• [Exercise]:
Pull every line of the entries that has the word "commissions".

• [Records to process]:
----------

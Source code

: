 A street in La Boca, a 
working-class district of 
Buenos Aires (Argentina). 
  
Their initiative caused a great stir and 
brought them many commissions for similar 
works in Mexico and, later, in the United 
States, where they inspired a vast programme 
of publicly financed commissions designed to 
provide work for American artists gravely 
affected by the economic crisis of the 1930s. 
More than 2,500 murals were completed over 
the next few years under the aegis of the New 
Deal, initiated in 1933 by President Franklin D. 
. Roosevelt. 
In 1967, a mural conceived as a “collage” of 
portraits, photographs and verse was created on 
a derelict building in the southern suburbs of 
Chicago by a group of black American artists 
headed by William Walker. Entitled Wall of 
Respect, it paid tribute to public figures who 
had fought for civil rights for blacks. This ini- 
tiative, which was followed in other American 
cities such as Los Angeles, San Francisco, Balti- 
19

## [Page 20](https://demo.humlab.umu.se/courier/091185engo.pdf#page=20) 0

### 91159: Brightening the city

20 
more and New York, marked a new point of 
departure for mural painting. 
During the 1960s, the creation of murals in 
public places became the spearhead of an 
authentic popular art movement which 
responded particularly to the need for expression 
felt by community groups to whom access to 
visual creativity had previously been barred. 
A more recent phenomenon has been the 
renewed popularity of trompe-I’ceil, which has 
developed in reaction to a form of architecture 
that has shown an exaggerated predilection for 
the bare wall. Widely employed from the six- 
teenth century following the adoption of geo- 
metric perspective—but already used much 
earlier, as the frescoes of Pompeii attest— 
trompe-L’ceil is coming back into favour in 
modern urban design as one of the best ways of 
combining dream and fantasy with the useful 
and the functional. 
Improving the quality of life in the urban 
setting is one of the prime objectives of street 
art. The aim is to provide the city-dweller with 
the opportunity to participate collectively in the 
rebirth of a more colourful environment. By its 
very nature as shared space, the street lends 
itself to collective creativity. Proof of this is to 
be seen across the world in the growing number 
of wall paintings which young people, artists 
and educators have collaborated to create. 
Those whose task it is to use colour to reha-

----------

• [Answer to the problem]:
brought them many commissions for similar 
of publicly financed commissions designed to 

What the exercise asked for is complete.